* **SOURCE INFORMATION**
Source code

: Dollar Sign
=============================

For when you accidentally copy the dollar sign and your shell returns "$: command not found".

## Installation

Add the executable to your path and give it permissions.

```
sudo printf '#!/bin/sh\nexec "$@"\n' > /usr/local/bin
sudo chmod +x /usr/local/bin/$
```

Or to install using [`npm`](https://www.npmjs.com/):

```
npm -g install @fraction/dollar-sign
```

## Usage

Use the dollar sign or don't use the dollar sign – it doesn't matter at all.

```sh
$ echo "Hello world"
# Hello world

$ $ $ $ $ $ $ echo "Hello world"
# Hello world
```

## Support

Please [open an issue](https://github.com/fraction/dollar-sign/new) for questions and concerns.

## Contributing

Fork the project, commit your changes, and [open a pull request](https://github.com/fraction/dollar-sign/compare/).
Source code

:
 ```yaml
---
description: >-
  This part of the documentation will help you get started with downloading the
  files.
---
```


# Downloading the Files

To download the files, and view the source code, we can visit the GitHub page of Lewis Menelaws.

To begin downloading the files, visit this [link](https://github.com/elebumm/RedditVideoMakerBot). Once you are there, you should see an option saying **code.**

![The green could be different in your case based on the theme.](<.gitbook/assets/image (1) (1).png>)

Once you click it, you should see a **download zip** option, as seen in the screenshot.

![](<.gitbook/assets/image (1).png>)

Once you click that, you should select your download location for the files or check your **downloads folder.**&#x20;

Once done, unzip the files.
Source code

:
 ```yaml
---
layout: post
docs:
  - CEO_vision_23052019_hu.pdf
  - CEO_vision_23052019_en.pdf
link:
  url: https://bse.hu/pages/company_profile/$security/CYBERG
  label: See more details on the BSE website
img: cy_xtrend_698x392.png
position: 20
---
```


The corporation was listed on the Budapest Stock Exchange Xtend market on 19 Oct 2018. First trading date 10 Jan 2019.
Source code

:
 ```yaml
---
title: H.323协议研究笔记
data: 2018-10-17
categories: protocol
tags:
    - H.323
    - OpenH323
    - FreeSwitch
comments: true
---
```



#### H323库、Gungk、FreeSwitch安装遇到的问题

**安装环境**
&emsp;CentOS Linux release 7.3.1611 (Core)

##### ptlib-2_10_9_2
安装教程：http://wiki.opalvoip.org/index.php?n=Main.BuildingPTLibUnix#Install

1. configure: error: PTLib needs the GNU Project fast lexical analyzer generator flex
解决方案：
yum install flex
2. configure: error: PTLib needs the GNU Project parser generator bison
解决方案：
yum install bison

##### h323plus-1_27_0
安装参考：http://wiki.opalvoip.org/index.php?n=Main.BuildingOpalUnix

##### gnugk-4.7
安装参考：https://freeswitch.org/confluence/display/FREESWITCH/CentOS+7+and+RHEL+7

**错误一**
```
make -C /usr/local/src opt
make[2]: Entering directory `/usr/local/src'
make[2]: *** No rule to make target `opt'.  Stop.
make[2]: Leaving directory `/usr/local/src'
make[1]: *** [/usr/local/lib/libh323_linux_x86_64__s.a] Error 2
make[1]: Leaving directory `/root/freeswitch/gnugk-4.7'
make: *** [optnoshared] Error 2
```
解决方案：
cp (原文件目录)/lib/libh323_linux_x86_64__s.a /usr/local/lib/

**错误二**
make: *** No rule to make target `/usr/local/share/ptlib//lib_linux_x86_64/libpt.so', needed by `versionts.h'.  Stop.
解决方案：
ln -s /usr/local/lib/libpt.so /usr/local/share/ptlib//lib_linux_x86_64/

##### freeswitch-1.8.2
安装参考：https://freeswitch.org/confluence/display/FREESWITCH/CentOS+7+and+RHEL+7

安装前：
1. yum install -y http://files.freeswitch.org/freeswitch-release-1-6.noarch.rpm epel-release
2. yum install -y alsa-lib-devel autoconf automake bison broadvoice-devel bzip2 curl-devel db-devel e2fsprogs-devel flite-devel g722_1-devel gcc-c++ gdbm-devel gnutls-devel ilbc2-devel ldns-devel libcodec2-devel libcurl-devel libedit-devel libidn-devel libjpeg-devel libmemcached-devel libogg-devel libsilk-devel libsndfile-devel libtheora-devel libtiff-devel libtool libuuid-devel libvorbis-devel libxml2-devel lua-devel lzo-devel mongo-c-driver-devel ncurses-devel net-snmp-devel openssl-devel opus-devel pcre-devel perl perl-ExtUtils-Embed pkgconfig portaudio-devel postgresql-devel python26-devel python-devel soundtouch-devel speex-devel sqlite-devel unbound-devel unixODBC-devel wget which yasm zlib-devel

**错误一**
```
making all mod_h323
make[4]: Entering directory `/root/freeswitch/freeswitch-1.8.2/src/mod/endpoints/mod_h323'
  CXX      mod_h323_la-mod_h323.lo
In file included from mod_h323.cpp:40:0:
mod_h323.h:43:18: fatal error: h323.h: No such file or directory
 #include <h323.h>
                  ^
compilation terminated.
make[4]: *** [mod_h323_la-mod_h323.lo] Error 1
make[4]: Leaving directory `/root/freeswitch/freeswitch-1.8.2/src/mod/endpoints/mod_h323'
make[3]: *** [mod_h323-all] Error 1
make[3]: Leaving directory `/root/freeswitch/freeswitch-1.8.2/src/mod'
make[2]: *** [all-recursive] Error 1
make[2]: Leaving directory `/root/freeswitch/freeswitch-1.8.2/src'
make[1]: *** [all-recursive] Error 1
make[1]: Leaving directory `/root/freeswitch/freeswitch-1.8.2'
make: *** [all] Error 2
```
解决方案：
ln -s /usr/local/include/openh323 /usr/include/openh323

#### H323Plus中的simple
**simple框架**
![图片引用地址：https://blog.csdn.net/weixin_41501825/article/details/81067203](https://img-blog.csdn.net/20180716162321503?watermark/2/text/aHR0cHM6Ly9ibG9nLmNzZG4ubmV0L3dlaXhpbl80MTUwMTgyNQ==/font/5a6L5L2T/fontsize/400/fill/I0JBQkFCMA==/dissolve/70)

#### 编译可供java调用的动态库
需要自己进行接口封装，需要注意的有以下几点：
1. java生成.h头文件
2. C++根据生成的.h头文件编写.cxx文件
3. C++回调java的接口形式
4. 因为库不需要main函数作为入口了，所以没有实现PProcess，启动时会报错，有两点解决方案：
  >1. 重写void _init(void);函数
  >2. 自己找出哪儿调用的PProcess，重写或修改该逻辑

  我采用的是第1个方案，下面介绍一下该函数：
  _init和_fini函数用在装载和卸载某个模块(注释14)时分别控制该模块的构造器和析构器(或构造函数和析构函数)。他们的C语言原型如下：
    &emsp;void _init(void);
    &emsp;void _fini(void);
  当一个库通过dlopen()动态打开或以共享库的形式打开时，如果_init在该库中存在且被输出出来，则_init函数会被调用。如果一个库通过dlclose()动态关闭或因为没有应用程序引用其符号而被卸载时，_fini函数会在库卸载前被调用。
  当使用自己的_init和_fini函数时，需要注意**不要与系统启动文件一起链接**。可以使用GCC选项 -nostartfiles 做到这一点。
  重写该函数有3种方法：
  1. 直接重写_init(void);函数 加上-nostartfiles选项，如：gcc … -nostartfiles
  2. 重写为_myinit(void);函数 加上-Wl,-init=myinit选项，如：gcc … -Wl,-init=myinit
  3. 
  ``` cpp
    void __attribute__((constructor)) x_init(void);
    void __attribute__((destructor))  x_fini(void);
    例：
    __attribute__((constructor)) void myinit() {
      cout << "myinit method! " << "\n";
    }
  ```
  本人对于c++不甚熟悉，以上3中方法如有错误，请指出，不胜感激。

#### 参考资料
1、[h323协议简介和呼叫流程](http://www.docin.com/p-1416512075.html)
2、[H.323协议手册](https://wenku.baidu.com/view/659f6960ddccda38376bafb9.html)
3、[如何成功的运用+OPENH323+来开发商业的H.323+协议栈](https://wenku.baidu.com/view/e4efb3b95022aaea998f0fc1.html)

* **TASK REQUIREMENTS**
Look through the entries above; copy each line where the string "Hello" appears.

* **REPLY TO THE EXERCISE**
$ echo "Hello world"
# Hello world
$ $ $ $ $ $ $ echo "Hello world"
# Hello world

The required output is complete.